Now each server joining the cluster will try to create an ephemeral znode /leader under node /election with data as hostname, ex: node1.domain.com
Since multiple servers in the cluster will try to create znode with the same name(/leader), only one will succeed, and that server will be considered as a leader.
Once all servers in the cluster completes above step, they will call getChildren(“/election”) and get the data(hostname) associated with child znode “/leader”, which will give the leader’s hostname.
At any point, if the leader server goes down, Zookeeper will kill the session for that server after the specified session timeout. In the process, it will delete the node /leader as it was created by leader server and is an ephemeral node and then Zookeeper will notify all the servers that have set the watch on /election znode, as one of the children has been deleted.
Once all server gets notified that the leader is dead or leader’s znode(/leader) is deleted, they will retry creating “/leader” znode and again only one server will succeed, making it a new leader.
Once the /leader node is created with the hostname as the data part of the znode, zookeeper will again notify all servers (as we have set the watch in step 2).
All servers will call getChildren() on “/election” and update the new leader in their memory.

The problem with the above approach is, each time /leader node is deleted,
Zookeeper will send the notification to all servers and all servers will try to write to zookeeper to become a new leader at the same time creating a herd effect. If we have a large number of servers, this approach would not be the right idea.
Ways to avoid, herd effect could be:
(i) by restricting the number of servers that take part in the election and allow only a few servers to update /election znode
OR
(ii) by using sequential znode, which I will explain in the next approach.

Approach 2: Using Ephemeral Sequential Znode

A client(any server belonging to the cluster) creates a persistent znode /election.
All clients add a watch to /election znode and listen to any children znode deletion or addition under /election znode.
Now each server joining the cluster will try to create an ephemeral sequential znode /leader-<sequential number> under node /election with data as hostname, ex: node1.domain.com
Let’s say three servers in a cluster created znodes under /election, then the znode names would be:
/election/leader-00000001
/election/leader-00000002
/election/leader-00000003
Znode with least sequence number will be automatically considered as the leader.
Once all server completes the creation of znode under /election, they will perform getChildren(“/election”) and get the data(hostname) associated with least sequenced child node “/election/leader-00000001”, which will give the leader hostname.
At any point, if the current leader server goes down, Zookeeper will kill the session for that server after the specified session timeout. In the process, it will delete the node “/election/leader-00000001” as it was created by the leader server and is an ephemeral node and then Zookeeper will send a notification to all the server that was watching znode /election.
Once all server gets the leader’s znode-delete notification, they again fetch all children under /election znode and get the data associated with the child znode that has the least sequence number(/election/leader-00000002) and store that as the new leader in its own memory.

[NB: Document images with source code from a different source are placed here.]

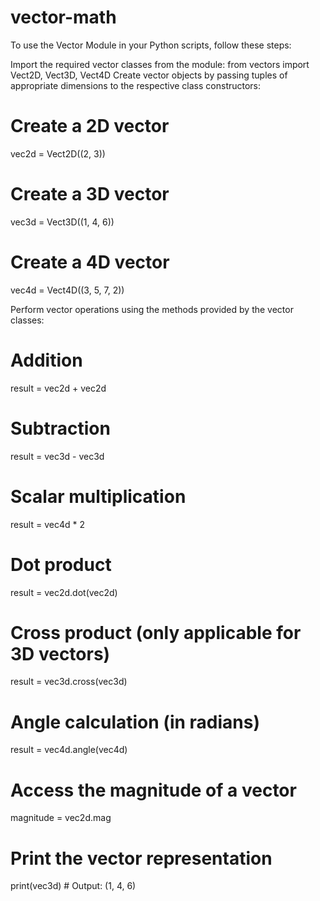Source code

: # vector-math
To use the Vector Module in your Python scripts, follow these steps:

Import the required vector classes from the module:
from vectors import Vect2D, Vect3D, Vect4D
Create vector objects by passing tuples of appropriate dimensions to the respective class constructors:

# Create a 2D vector
vec2d = Vect2D((2, 3))

# Create a 3D vector
vec3d = Vect3D((1, 4, 6))

# Create a 4D vector
vec4d = Vect4D((3, 5, 7, 2))

Perform vector operations using the methods provided by the vector classes:
# Addition
result = vec2d + vec2d

# Subtraction
result = vec3d - vec3d

# Scalar multiplication
result = vec4d * 2

# Dot product
result = vec2d.dot(vec2d)

# Cross product (only applicable for 3D vectors)
result = vec3d.cross(vec3d)

# Angle calculation (in radians)
result = vec4d.angle(vec4d)

# Access the magnitude of a vector
magnitude = vec2d.mag

# Print the vector representation
print(vec3d)  # Output: (1, 4, 6)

In this approach, we saw, if an existing leader dies, the servers are not sending an extra write request to the zookeeper to become the leader, leading to reduce network traffic.
But, even with this approach, we will face some degree of herd effect we talked about in the previous approach. When the leader server dies, notification is sent to all servers in the cluster, creating a herd effect.
But, this is a design call that you need to take. Use approach 1 or 2, if you need all servers in your cluster to store the current leader’s hostname for its purpose.
If you do not want to store current leader information in each server/follower and only the leader needs to know if he is the current leader to do leader specific tasks. You can further simplify the leader election process, which we will discuss in approach 3.

Approach 3: Using Ephemeral Sequential Znode but notify only one server in the event of a leader going down.

Create a persistent znode /election.
Now each server joining the cluster will try to create an ephemeral sequential znode /leader-<sequential number> under node /election with data as hostname, ex: node1.domain.com
Let’s say three servers in a cluster created znodes under /election, then the znode names would be:
/election/leader-00000001
/election/leader-00000002
/election/leader-00000003
Znode with least sequence number will be automatically considered as a leader.
Here we will not set the watch on whole/election znode for any children change(add/delete child znode), instead, each server in the cluster will set watch on child znode with one less sequence.
The idea is if a leader goes down only the next candidate who would become a leader should get the notification.
So, in our example:
- The server that created the znode /election/leader-00000001 will have no watch set.
-The server that created the znode /election/leader-00000002 will watch for deletion of znode /election/leader-00000001
-The server that created the znode /election/leader-00000003 will watch for deletion of znode /election/leader-00000002
Then, if the current leader goes down, zookeeper will delete the node /election/leader-00000001 and send the notification to only the next leader i.e. the server that created node /election/leader-00000002

That’s all on leader election logic. These are simple algorithms. There could be a situation when you want only those servers to take part in a leader election which has the latest data if you are creating a distributed database.
In that case, you might want to create one more node that keeps this information, and in the event of the leader going down, only those servers that have the latest data can take part in an election.

Distributed Locks

Suppose we have “n” servers trying to update a shared resource simultaneously, say a shared file. If we do not write these files in a mutually exclusive way, it may lead to data inconsistencies in the shared file.

We will manipulate operations on znode to implement a distributed lock, so that, different servers can acquire this lock and perform a task.

The algorithm for managing distributed locks is the same as the leader election with a slight change.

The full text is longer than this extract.